In this episode, Byron and Gaurav discuss machine learning, jobs, and security.



Gaurav Kataria leads product and data science at Entelo. Prior to this role he spent nearly decade at Google Cloud and prior to Google, he was a senior leader at Booz Allen Hamilton and co-founder of a tech startup. He has a Masters and PhD in Computer Security from Carnegie Mellon University and Bachelors in Electrical and Computer Engineering from Indian Institute of Technology.


Byron Reese: This is Voices in AI brought to you by GigaOm. I am Byron Reese. Today our guest is Gaurav Kataria. He is the VP of Product over at Entelo. He is also a guest lecturer at Stanford. Up until last month, he was the head of data science and growth at Google Cloud. He holds a Ph.D. in computer security risk management from Carnegie Mellon University. Welcome to the show Gaurav!

Gaurav Kataria: Hi Byron, thank you for inviting me. This is wonderful. I really appreciate being on your show and having this opportunity to talk to your listeners.

So let’s start with definitions. What is artificial intelligence?

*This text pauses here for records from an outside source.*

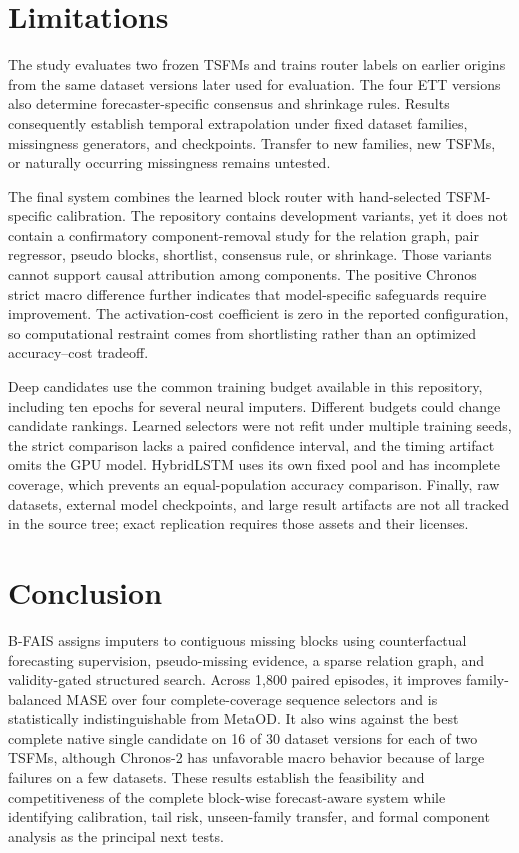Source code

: \documentclass{article}
\newcommand{\bfais}{\textsc{B-FAIS}\xspace}
\begin{document}
\section{Limitations}
\label{sec:limitations}

The study evaluates two frozen TSFMs and trains router labels on earlier origins from the same dataset versions later used for evaluation. The four ETT versions also determine forecaster-specific consensus and shrinkage rules. Results consequently establish temporal extrapolation under fixed dataset families, missingness generators, and checkpoints. Transfer to new families, new TSFMs, or naturally occurring missingness remains untested.

The final system combines the learned block router with hand-selected TSFM-specific calibration. The repository contains development variants, yet it does not contain a confirmatory component-removal study for the relation graph, pair regressor, pseudo blocks, shortlist, consensus rule, or shrinkage. Those variants cannot support causal attribution among components. The positive Chronos strict macro difference further indicates that model-specific safeguards require improvement. The activation-cost coefficient is zero in the reported configuration, so computational restraint comes from shortlisting rather than an optimized accuracy--cost tradeoff.

Deep candidates use the common training budget available in this repository, including ten epochs for several neural imputers. Different budgets could change candidate rankings. Learned selectors were not refit under multiple training seeds, the strict comparison lacks a paired confidence interval, and the timing artifact omits the GPU model. HybridLSTM uses its own fixed pool and has incomplete coverage, which prevents an equal-population accuracy comparison. Finally, raw datasets, external model checkpoints, and large result artifacts are not all tracked in the source tree; exact replication requires those assets and their licenses.

\section{Conclusion}
\label{sec:conclusion}

\bfais assigns imputers to contiguous missing blocks using counterfactual forecasting supervision, pseudo-missing evidence, a sparse relation graph, and validity-gated structured search. Across 1,800 paired episodes, it improves family-balanced MASE over four complete-coverage sequence selectors and is statistically indistinguishable from MetaOD. It also wins against the best complete native single candidate on 16 of 30 dataset versions for each of two TSFMs, although Chronos-2 has unfavorable macro behavior because of large failures on a few datasets. These results establish the feasibility and competitiveness of the complete block-wise forecast-aware system while identifying calibration, tail risk, unseen-family transfer, and formal component analysis as the principal next tests.




\appendix

\end{document}
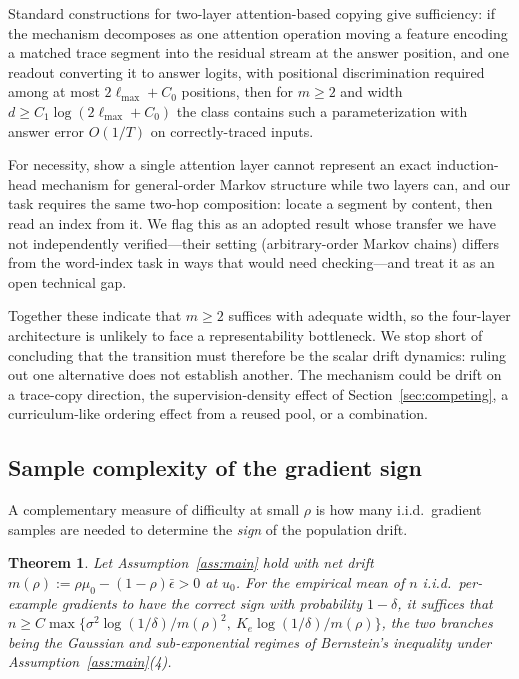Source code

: \documentclass{article}
\theoremstyle{plain}
\newtheorem{theorem}{Theorem}
\theoremstyle{definition}
\theoremstyle{remark}
\newcommand{\1}{\mathbf{1}}
\begin{document}
Standard constructions for two-layer attention-based copying
\citep{olsson2022incontext,ekbote2025what} give sufficiency: if the mechanism
decomposes as one attention operation moving a feature encoding a matched trace
segment into the residual stream at the answer position, and one readout
converting it to answer logits, with positional discrimination required among at
most $2\ell_{\max}+C_0$ positions, then for $m\ge2$ and width
$d\ge C_1\log(2\ell_{\max}+C_0)$ the class contains such a parameterization with
answer error $O(1/T)$ on correctly-traced inputs.

For necessity, \citet{ekbote2025what} show a single attention layer cannot
represent an exact induction-head mechanism for general-order Markov structure
while two layers can, and our task requires the same two-hop composition: locate
a segment by content, then read an index from it. We flag this as an adopted
result whose transfer we have not independently verified---their setting
(arbitrary-order Markov chains) differs from the word-index task in ways that
would need checking---and treat it as an open technical gap.

Together these indicate that $m\ge2$ suffices with adequate width, so the
four-layer architecture is unlikely to face a representability bottleneck. We
stop short of concluding that the transition must therefore be the scalar drift
dynamics: ruling out one alternative does not establish another. The mechanism
could be drift on a trace-copy direction, the supervision-density effect of
Section~\ref{sec:competing}, a curriculum-like ordering effect from a reused
pool, or a combination.

\subsection{Sample complexity of the gradient sign}
\label{app:samplecomplexity}

A complementary measure of difficulty at small $\rho$ is how many i.i.d.\
gradient samples are needed to determine the \emph{sign} of the population drift.

\begin{theorem}
\label{thm:samplecomplexity}
Let Assumption~\ref{ass:main} hold with net drift
$m(\rho) := \rho\mu_0-(1-\rho)\bar\epsilon>0$ at $u_0$. For the empirical mean of
$n$ i.i.d.\ per-example gradients to have the correct sign with probability
$1-\delta$, it suffices that
$n\ge C\max\{\sigma^2\log(1/\delta)/m(\rho)^2,\ K_e\log(1/\delta)/m(\rho)\}$, the
two branches being the Gaussian and sub-exponential regimes of Bernstein's
inequality under Assumption~\ref{ass:main}(4).
\end{theorem}
\end{document}
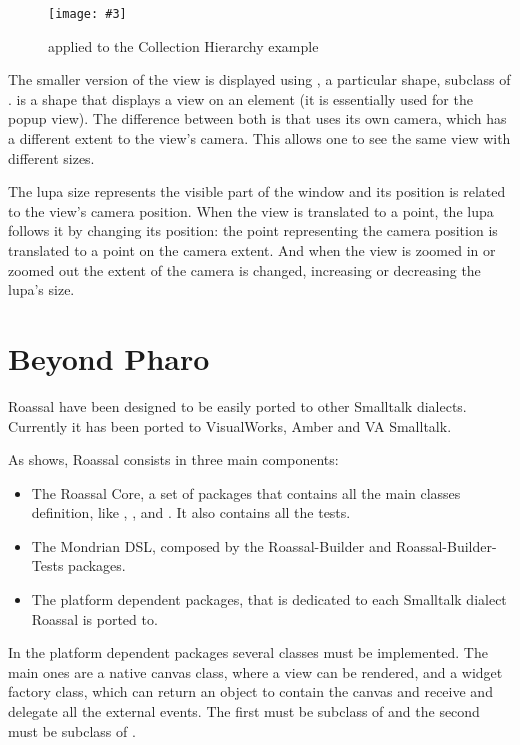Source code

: \documentclass[a4paper,10pt,twoside]{book}
\newcommand{\fig}[4]{
		\begin{figure}[#1]
			\centering
			\texttt{[image: \#3]}
			\caption{\label{fig:#3}#4}
		\end{figure}}
\begin{document}
\fig{H}{0.9}{miniMap}{ applied to the Collection Hierarchy example}

The smaller version of the view is displayed using , a particular shape, subclass of . 
 is a shape that displays a view on an element (it is essentially used for the popup view). The difference between both is that  uses its own camera, which has a different extent to the view's camera. This allows one to see the same view with different sizes. 

The lupa size represents the visible part of the window and its position is related to the view's camera position. When the view is translated to a point, the lupa follows it by changing its position: the point representing the camera position is translated to a point on the  camera extent. And when the view is zoomed in or zoomed out the extent of the camera is changed, increasing or decreasing the lupa's size.




\section{Beyond Pharo}

Roassal have been designed to be easily ported to other Smalltalk dialects. Currently it has been ported to VisualWorks, Amber and VA Smalltalk.

As  shows, Roassal consists in three main components:

\begin{itemize}
\item  The Roassal Core, a set of packages that contains all the main classes definition, like , ,  and . It also contains all the tests.
\item The Mondrian DSL, composed by the Roassal-Builder and Roassal-Builder-Tests packages.
\item The platform dependent packages, that is dedicated to each Smalltalk dialect Roassal is ported to.
\end{itemize} 


In the platform dependent packages several classes must be implemented. The main ones are a native canvas class, where a view can be rendered, and a widget factory class, which can return an object to contain the canvas and receive and delegate all the external events.
The first must be subclass of  and the second must be subclass of .
\end{document}
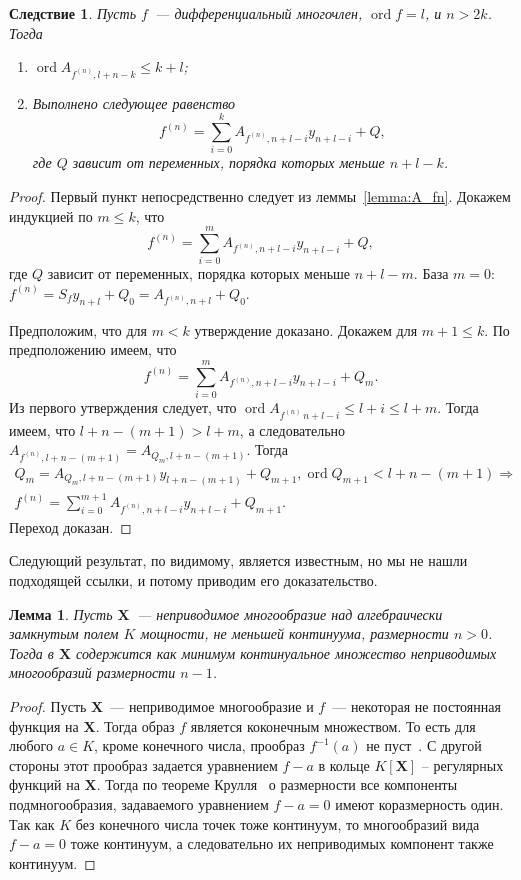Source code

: \documentclass[16pt]{article}
\DeclareMathOperator{\ord}{ord}
\renewcommand{\le}{\leqslant} %
\theoremstyle{plain}
\newtheorem{lemma}[theorem]{Лемма}
\newtheorem{corollary}[theorem]{Следствие}
\theoremstyle{definition}
\theoremstyle{remark}
\begin{document}
\begin{corollary}\label{corollary:deriv_equal}
Пусть $f$~--- дифференциальный многочлен, $\ord f =l$, и $n>2k$.
Тогда
\begin{enumerate}
\item $\ord A_{f^{(n)},l+n-k}\leqslant k+l$;

\item Выполнено следующее равенство
$$
f^{(n)}=\sum\limits_{i=0}^{k} A_{f^{(n)},n+l -i}y_{n+l -i} + Q,
$$
где $Q$  зависит от переменных, порядка которых меньше $n+l-k$.
\end{enumerate}
\end{corollary}
\begin{proof} Первый пункт непосредственно следует из леммы~\ref{lemma:A_fn}. Докажем индукцией по $m\le k$, что
$$
f^{(n)}=\sum\limits_{i=0}^{m} A_{f^{(n)},n+l -i}y_{n+l -i} + Q,
$$
где $Q$  зависит от переменных, порядка которых меньше $n+l-m$. База $m = 0$: $f^{(n)}=S_fy_{n+l}+Q_0=A_{f^{(n)}, n + l}+Q_0$.

Предположим, что для $m<k$ утверждение доказано. Докажем для $m+1\le k$. По предположению имеем, что
$$
f^{(n)}=\sum\limits_{i=0}^{m} A_{f^{(n)},n+l -i}y_{n+l -i} + Q_m.
$$
Из первого утверждения следует, что $\ord A_{f^{(n)}\,n+l -i}\le l+i\le l+m$. Тогда имеем, что $l+n-(m+1)>l+m$, а следовательно $A_{f^{(n)}, l+n-(m+1)} = A_{Q_{m}, l+n-(m+1)}$.
Тогда
\begin{gather*}Q_{m}=A_{Q_{m}, l+n-(m+1)}y_{l+n-(m+1)}+Q_{m+1},\ord Q_{m+1}<l+n-(m+1)\Rightarrow \\ f^{(n)}=\sum\limits_{i=0}^{m+1} A_{f^{(n)},n+l -i}y_{n+l -i} + Q_{m+1}.
\end{gather*}
Переход доказан.

\end{proof}
Следующий результат, по видимому, является известным, но мы не нашли
подходящей ссылки, и потому приводим его доказательство.

\begin{lemma} \label{lemma:sb_vr_cntm}
Пусть $\mathbf{X}$~--- неприводимое многообразие над алгебраически замкнутым полем $K$
мощности, не меньшей континуума, размерности $n>0$. Тогда в
$\mathbf{X}$ содержится как минимум континуальное множество
неприводимых многообразий размерности $n-1$.
\end{lemma}

\begin{proof}
Пусть $\mathbf{X}$~--- неприводимое многообразие и $f$~--- некоторая
не постоянная функция на $\mathbf{X}$. Тогда образ $f$ является
коконечным множеством. То есть для любого $a\in K$, кроме конечного
числа, прообраз $f^{-1}(a)$ не пуст~\cite[Глава 2, параграф 3, упр 3.19]{Hartshorn}. С другой стороны
этот прообраз задается уравнением $f-a$ в кольце $K[\mathbf{X}]$ --
регулярных функций на $\mathbf{X}$. Тогда по теореме Крулля~\cite[Chapter~5,
Section~12, Theorem~18]{Matsumura} о размерности все
компоненты подмногообразия, задаваемого уравнением $f-a=0$ имеют
коразмерность один. Так как $K$ без конечного числа точек тоже
континуум, то многообразий вида $f-a=0$ тоже континуум, а следовательно их
неприводимых компонент также континуум.
\end{proof}
\end{document}
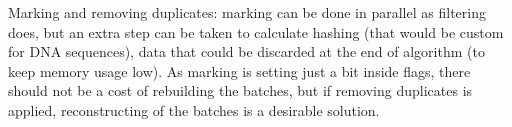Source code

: \documentclass[a4paper,twoside]{article}
\begin{document}
Marking and removing duplicates: marking can be done in parallel as filtering does, but an extra step can be taken to calculate hashing (that would be custom for DNA sequences), data that could be discarded at the end of algorithm (to keep memory usage low). As marking is setting just a bit inside flags, there should not be a cost of rebuilding the batches, but if removing duplicates is applied, reconstructing of the batches is a desirable solution.

\end{document}
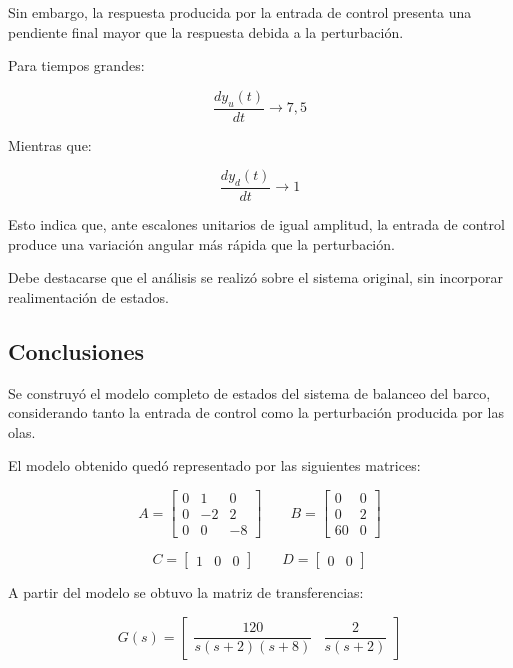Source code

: \documentclass[12pt,a4paper]{article}
\begin{document}
Sin embargo, la respuesta producida por la entrada de control presenta una pendiente final mayor que la respuesta debida a la perturbación.

Para tiempos grandes:

\begin{equation}\frac{dy_u(t)}{dt}\longrightarrow 7{,}5\end{equation}

Mientras que:

\begin{equation}\frac{dy_d(t)}{dt}\longrightarrow 1\end{equation}

Esto indica que, ante escalones unitarios de igual amplitud, la entrada de control produce una variación angular más rápida que la perturbación.

Debe destacarse que el análisis se realizó sobre el sistema original, sin incorporar realimentación de estados.
\subsection*{Conclusiones}
Se construyó el modelo completo de estados del sistema de balanceo del barco, considerando tanto la entrada de control como la perturbación producida por las olas.

El modelo obtenido quedó representado por las siguientes matrices:

\begin{equation}\boxed{A=\begin{bmatrix}0&1&0\\0&-2&2\\0&0&-8\end{bmatrix} \qquad B=\begin{bmatrix}0&0\\0&2\\60&0\end{bmatrix}}\end{equation}

\begin{equation}\boxed{C=\begin{bmatrix}1&0&0\end{bmatrix} \qquad D=\begin{bmatrix}0&0\end{bmatrix}}\end{equation}

A partir del modelo se obtuvo la matriz de transferencias:

\begin{equation}\boxed{G(s)=\begin{bmatrix}\dfrac{120}{s(s+2)(s+8)}&\dfrac{2}{s(s+2)}\end{bmatrix}}\end{equation}
\end{document}
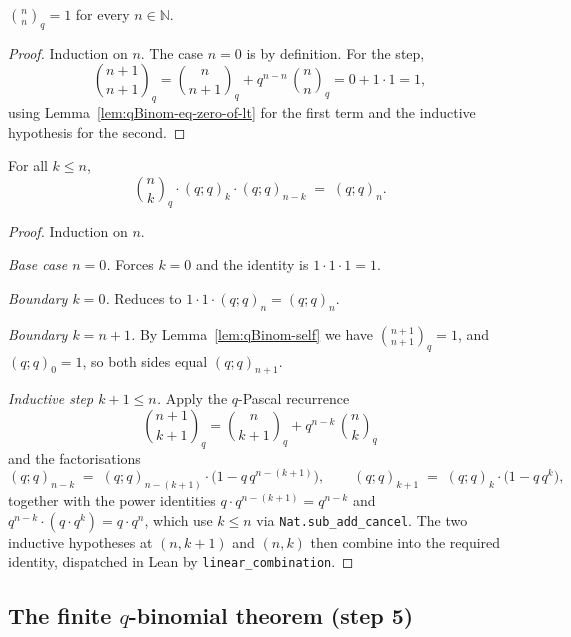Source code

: \begin{lemma}[Diagonal]\label{lem:qBinom-self}\leanok{}
$\binom{n}{n}_q = 1$ for every $n \in \mathbb{N}$.
\end{lemma}

\begin{proof}\leanok
Induction on $n$. The case $n = 0$ is by definition. For the step,
\[
  \binom{n+1}{n+1}_q
    = \binom{n}{n+1}_q + q^{n-n}\,\binom{n}{n}_q
    = 0 + 1 \cdot 1 = 1,
\]
using Lemma~\ref{lem:qBinom-eq-zero-of-lt} for the first term and the
inductive hypothesis for the second.
\end{proof}

\begin{lemma}\label{lem:qBinom-closed-form}\leanok{}
For all $k \leq n$,
\[
  \binom{n}{k}_q \cdot (q; q)_k \cdot (q; q)_{n - k} \;=\; (q; q)_n.
\]
\end{lemma}

\begin{proof}\leanok
Induction on $n$.

\emph{Base case $n = 0$.} Forces $k = 0$ and the identity is $1 \cdot 1 \cdot 1 = 1$.

\emph{Boundary $k = 0$.} Reduces to $1 \cdot 1 \cdot (q; q)_n = (q; q)_n$.

\emph{Boundary $k = n + 1$.} By Lemma~\ref{lem:qBinom-self} we have
$\binom{n+1}{n+1}_q = 1$, and $(q; q)_0 = 1$, so both sides equal
$(q; q)_{n+1}$.

\emph{Inductive step $k + 1 \leq n$.} Apply the $q$-Pascal recurrence
\[
  \binom{n+1}{k+1}_q = \binom{n}{k+1}_q + q^{n-k}\,\binom{n}{k}_q
\]
and the factorisations
\[
  (q; q)_{n - k} \;=\; (q; q)_{n - (k+1)} \cdot \bigl(1 - q\,q^{n-(k+1)}\bigr),
  \qquad
  (q; q)_{k + 1} \;=\; (q; q)_k \cdot \bigl(1 - q\,q^k\bigr),
\]
together with the power identities $q \cdot q^{n-(k+1)} = q^{n-k}$ and
$q^{n-k} \cdot (q \cdot q^k) = q \cdot q^n$, which use $k \leq n$ via
\texttt{Nat.sub\_add\_cancel}. The two inductive hypotheses at $(n, k+1)$
and $(n, k)$ then combine into the required identity, dispatched in Lean
by \texttt{linear\_combination}.
\end{proof}

\subsection{The finite $q$-binomial theorem (step 5)}\label{subsec:qbin-finite-formalized}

Artificial intelligence, as the word suggests, starts with artificial and at this stage, we are in this mode of creating an impression of intelligence, and that’s why we call it artificial. What artificial intelligence does is it learns from the past patterns. So, you keep showing the patterns to the machine, to a computer, and then it will start to understand those patterns, and it can say every time this happens I need to switch off the light, every time this happens I need to open the door, and things of this nature. So you can train the machine to spark these patterns and then take action based on those patterns. A lot of it is right now being talked about in the context of self-driving cars. When you’re developing an artificial intelligence technology, you need a lot of training towards that technology so that it can learn the patterns in a very diverse and broad set of circumstances to create a more complete picture of what to expect in the future and then whenever it sees that same pattern in the future, it knows from its past what to do, and it will do that in the future.

The Fourth Age


Artificial intelligence is not built…sorry, go ahead.

So, that definition or the way you are thinking of it seems to preclude other methodologies in the past which would have been considered AI. It precludes expert systems which aren’t trained off datasets. It precludes classic AI, where you try to build a model. Your definition really is about what is machine learning, is that true? Do you see those as synonymous?